Abstract
Time series analysis is vital for modelling dynamic systems in applications like robotics and weather prediction, yet challenging due to the complex dynamic interactions across temporal and spatial dimensions. State space models (SSMs) are an expressive class of models well suited for time series analysis. Particle filters (PFs) provide an effective approach for approximate Bayesian inference in general non-linear and non-Gaussian SSMs. However, traditional PFs struggle with high-dimensional, non-linear, and irregular data. Differentiable particle filters (DPFs), which construct the components of PFs through neural networks and learn the parameters by minimising a loss function through gradient descent, address these gaps. This thesis advances DPFs for diverse time series, targeting data efficiency, expressiveness, irregular sampling, and spatio-temporal structure learning.

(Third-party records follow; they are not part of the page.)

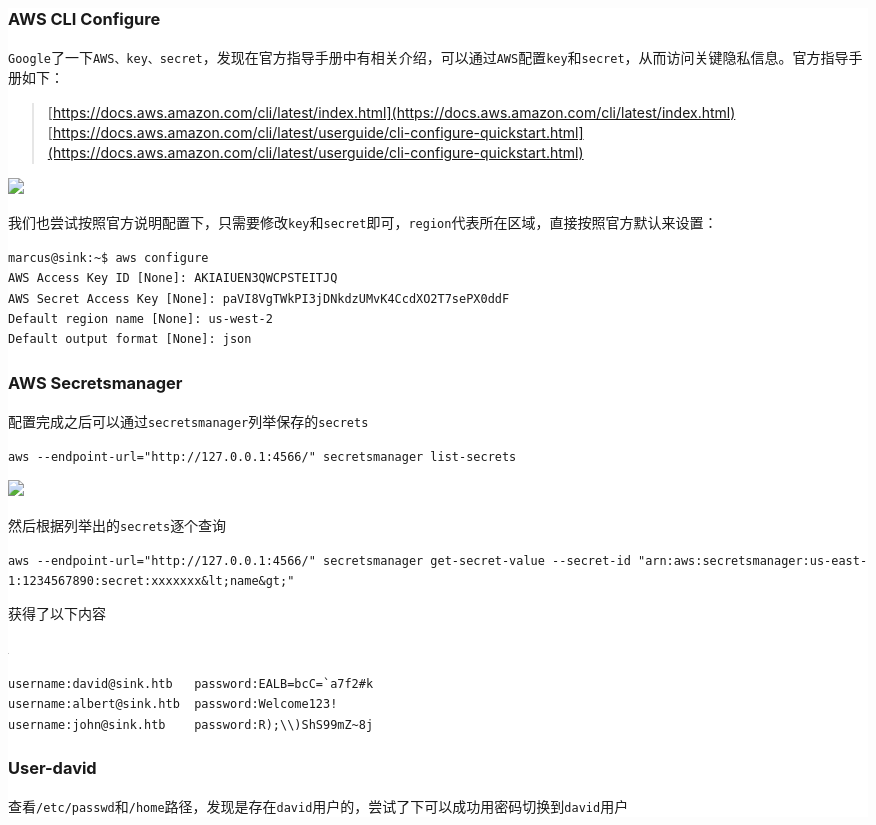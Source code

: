 ### <a class="reference-link" name="AWS%20CLI%20Configure"></a>AWS CLI Configure

`Google`了一下`AWS、key、secret`，发现在官方指导手册中有相关介绍，可以通过`AWS`配置`key`和`secret`，从而访问关键隐私信息。官方指导手册如下：

> [https://docs.aws.amazon.com/cli/latest/index.html](https://docs.aws.amazon.com/cli/latest/index.html)
[https://docs.aws.amazon.com/cli/latest/userguide/cli-configure-quickstart.html](https://docs.aws.amazon.com/cli/latest/userguide/cli-configure-quickstart.html)

[![](https://p4.ssl.qhimg.com/t0140c0257d5b1051f2.png)](https://p4.ssl.qhimg.com/t0140c0257d5b1051f2.png)

我们也尝试按照官方说明配置下，只需要修改`key`和`secret`即可，`region`代表所在区域，直接按照官方默认来设置：

```
marcus@sink:~$ aws configure
AWS Access Key ID [None]: AKIAIUEN3QWCPSTEITJQ
AWS Secret Access Key [None]: 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
Default region name [None]: us-west-2
Default output format [None]: json
```

### <a class="reference-link" name="AWS%20Secretsmanager"></a>AWS Secretsmanager

配置完成之后可以通过`secretsmanager`列举保存的`secrets`

```
aws --endpoint-url="http://127.0.0.1:4566/" secretsmanager list-secrets
```

[![](https://p3.ssl.qhimg.com/t0126c5338c1313af01.png)](https://p3.ssl.qhimg.com/t0126c5338c1313af01.png)

然后根据列举出的`secrets`逐个查询

```
aws --endpoint-url="http://127.0.0.1:4566/" secretsmanager get-secret-value --secret-id "arn:aws:secretsmanager:us-east-1:1234567890:secret:xxxxxxx&lt;name&gt;"
```

获得了以下内容

[![](data:image/png;base64,iVBORw0KGgoAAAANSUhEUgAAAAEAAAABCAYAAAAfFcSJAAAAAXNSR0IArs4c6QAAAARnQU1BAACxjwv8YQUAAAAJcEhZcwAADsQAAA7EAZUrDhsAAAANSURBVBhXYzh8+PB/AAffA0nNPuCLAAAAAElFTkSuQmCC)](https://p0.ssl.qhimg.com/t0176161bf4ac3ab253.png)

```
username:david@sink.htb   password:EALB=bcC=`a7f2#k
username:albert@sink.htb  password:Welcome123!
username:john@sink.htb    password:R);\\)ShS99mZ~8j
```

### <a class="reference-link" name="User-david"></a>User-david

查看`/etc/passwd`和`/home`路径，发现是存在`david`用户的，尝试了下可以成功用密码切换到`david`用户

In general, the thesis makes four main contributions to advance DPFs. First, semi-supervised DPFs (SDPFs) reduce labelled data requirement by leveraging unlabelled data via pseudo-likelihood, outperforming baselines in robotics state estimation with limited ground truth data. Second, we enhance DPFs expressiveness with conditional normalising flow-based SDPFs (CNF-SDPFs), using normalising flows for the dynamic model and conditional normalising flows for the proposal distribution, improving tracking in visual disk environments. Third, continuous-discrete DPFs (CD-DPFs) extend DPFs to irregular time series using Gaussian mixture models (GMMs) and adaptive Gaussian sum particle filters, and the weights of the GMM are optimised adaptively through solving a convex optimisation problem by direct matching the Fokker-Planck-Kolmogorov equation. Evaluated on the stochastic Lorenz 63 model, CD-DPFs enhance forecasting while maintaining competitive imputation. Finally, continuous-discrete graphical DPFs (CD-GDPFs) incorporate structure learning for spatio-temporal time series, learning graph topology through neural dynamic structural model and group Lasso penalties. Tested on the Lorenz-96 model, CD-GDPFs improve graph inference with high true positive and low false discovery rates.